- Opening Delimiter -

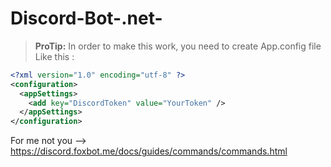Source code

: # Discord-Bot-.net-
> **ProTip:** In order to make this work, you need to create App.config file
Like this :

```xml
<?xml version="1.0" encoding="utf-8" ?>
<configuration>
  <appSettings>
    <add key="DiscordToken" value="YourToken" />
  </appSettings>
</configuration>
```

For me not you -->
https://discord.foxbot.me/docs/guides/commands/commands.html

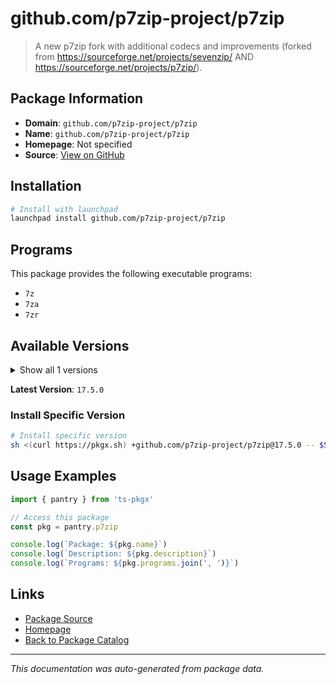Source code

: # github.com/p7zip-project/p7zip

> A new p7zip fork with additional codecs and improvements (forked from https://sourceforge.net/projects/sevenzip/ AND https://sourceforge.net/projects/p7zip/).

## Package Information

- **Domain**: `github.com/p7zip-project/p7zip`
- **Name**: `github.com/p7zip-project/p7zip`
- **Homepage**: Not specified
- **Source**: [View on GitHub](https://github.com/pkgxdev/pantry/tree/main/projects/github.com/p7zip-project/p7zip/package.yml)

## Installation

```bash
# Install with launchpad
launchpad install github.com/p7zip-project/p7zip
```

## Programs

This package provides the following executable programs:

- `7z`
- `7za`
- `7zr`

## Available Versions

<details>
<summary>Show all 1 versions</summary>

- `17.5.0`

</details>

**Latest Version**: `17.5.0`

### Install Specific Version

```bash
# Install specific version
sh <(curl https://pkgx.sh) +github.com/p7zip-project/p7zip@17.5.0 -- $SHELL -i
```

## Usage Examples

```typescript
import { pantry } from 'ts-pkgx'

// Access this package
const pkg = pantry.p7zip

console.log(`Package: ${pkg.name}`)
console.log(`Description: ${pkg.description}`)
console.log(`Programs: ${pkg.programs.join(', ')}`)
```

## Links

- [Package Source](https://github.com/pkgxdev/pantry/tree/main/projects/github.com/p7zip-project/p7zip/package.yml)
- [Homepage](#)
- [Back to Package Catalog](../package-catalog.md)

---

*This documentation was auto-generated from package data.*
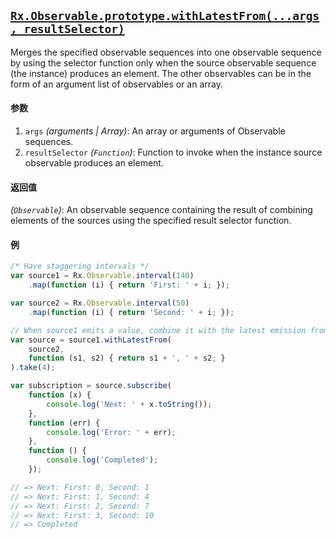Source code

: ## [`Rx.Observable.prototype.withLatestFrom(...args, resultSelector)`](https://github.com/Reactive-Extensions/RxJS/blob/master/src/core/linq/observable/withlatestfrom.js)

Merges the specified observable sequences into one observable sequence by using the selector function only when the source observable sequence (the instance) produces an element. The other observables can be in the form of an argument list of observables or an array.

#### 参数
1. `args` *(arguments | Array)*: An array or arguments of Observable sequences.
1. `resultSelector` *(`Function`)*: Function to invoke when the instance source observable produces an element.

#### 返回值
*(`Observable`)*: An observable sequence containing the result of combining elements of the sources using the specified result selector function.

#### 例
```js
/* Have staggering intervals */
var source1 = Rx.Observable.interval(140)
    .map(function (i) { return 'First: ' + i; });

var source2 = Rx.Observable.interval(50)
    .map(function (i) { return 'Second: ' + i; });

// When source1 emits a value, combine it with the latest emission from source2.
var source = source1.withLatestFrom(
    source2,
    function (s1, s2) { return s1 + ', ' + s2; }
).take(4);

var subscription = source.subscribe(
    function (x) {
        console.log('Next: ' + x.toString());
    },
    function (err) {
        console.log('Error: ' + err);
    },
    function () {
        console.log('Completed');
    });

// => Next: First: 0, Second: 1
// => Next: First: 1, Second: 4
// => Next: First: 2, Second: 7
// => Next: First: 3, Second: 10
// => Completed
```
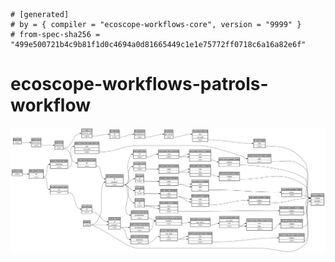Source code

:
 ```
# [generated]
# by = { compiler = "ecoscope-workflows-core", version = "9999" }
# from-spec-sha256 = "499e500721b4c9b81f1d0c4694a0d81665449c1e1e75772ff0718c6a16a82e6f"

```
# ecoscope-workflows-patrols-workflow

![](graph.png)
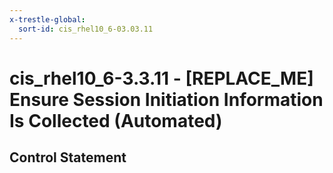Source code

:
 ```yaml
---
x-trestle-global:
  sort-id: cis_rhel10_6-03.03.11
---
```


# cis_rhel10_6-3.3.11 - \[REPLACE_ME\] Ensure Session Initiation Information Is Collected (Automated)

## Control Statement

- Closing Delimiter -
- Opening Delimiter -

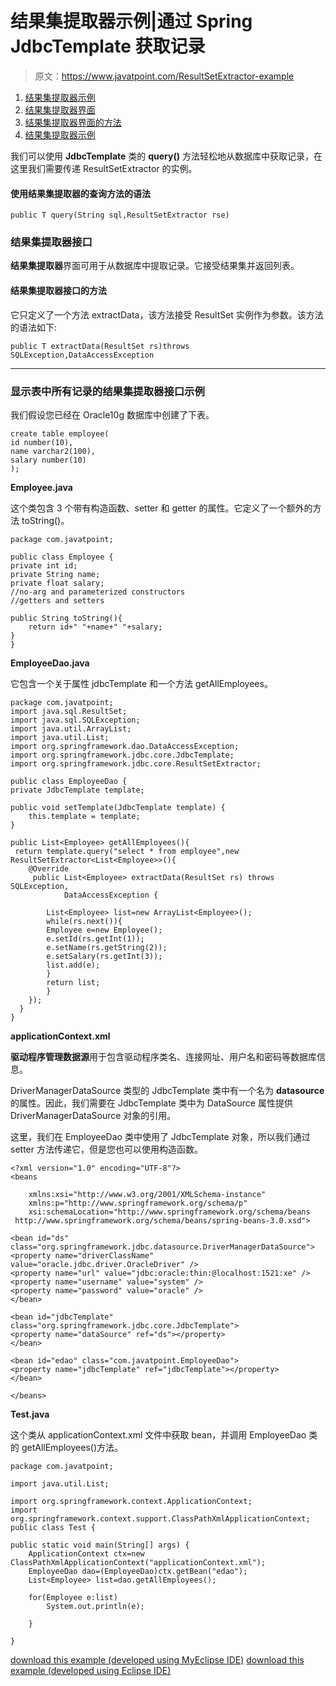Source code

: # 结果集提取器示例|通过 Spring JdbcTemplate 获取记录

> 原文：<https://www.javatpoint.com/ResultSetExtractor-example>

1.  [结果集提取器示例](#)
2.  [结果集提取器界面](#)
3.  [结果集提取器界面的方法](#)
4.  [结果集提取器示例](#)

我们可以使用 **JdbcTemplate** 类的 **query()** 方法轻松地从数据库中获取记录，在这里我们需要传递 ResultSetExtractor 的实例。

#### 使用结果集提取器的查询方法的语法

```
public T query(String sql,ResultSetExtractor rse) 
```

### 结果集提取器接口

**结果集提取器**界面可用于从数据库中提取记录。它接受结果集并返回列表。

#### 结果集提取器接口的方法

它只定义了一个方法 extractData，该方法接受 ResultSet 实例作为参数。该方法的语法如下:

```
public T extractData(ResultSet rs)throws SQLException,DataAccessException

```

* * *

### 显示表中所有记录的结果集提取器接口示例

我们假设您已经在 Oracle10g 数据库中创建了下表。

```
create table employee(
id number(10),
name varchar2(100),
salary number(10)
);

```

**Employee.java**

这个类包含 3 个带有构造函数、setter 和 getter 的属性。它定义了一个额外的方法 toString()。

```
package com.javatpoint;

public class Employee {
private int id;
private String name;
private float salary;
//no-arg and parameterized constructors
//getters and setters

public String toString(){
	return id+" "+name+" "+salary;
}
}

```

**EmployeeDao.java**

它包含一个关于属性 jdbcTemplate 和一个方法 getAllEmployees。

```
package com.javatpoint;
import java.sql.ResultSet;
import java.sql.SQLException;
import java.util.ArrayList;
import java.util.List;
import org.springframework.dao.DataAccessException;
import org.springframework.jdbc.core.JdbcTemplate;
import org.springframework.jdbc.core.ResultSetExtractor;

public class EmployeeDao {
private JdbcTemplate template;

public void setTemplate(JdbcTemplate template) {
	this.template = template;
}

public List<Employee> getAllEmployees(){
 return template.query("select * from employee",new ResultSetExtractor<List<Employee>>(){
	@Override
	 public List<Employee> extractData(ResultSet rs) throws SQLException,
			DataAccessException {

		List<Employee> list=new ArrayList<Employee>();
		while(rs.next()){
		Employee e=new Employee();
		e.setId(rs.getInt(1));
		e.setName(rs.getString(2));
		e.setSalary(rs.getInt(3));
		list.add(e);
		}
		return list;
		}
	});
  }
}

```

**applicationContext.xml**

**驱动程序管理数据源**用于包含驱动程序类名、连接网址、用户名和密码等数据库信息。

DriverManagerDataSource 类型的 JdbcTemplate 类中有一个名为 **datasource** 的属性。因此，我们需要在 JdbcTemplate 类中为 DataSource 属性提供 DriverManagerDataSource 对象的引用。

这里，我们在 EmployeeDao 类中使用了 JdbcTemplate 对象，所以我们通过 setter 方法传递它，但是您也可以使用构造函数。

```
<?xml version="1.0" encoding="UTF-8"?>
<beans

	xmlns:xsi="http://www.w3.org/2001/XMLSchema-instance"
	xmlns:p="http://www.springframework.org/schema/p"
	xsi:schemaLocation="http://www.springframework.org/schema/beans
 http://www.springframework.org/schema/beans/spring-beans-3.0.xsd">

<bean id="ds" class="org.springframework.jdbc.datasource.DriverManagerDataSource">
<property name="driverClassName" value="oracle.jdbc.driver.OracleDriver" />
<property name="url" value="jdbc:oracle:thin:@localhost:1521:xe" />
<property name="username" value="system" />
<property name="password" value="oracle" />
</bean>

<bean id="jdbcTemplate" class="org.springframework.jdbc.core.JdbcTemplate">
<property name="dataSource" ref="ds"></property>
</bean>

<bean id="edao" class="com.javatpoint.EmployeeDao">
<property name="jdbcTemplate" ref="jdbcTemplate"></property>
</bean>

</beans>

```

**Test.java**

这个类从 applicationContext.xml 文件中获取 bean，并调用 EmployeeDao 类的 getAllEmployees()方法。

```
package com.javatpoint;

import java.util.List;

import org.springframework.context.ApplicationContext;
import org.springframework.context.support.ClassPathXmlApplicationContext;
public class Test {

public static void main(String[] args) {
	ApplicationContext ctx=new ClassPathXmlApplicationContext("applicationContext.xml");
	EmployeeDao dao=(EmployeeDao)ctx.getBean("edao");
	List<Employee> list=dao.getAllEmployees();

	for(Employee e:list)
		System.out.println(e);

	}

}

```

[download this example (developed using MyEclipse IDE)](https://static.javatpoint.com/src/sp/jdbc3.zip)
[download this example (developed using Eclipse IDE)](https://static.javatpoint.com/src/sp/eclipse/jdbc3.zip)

- Closing Delimiter -

Task instructions: Copy all the lines from the data above that hold the word "ResultSetExtractor".

Exercise output:
> 原文：<https://www.javatpoint.com/ResultSetExtractor-example>
我们可以使用 **JdbcTemplate** 类的 **query()** 方法轻松地从数据库中获取记录，在这里我们需要传递 ResultSetExtractor 的实例。
public T query(String sql,ResultSetExtractor rse) 
import org.springframework.jdbc.core.ResultSetExtractor;
 return template.query("select * from employee",new ResultSetExtractor<List<Employee>>(){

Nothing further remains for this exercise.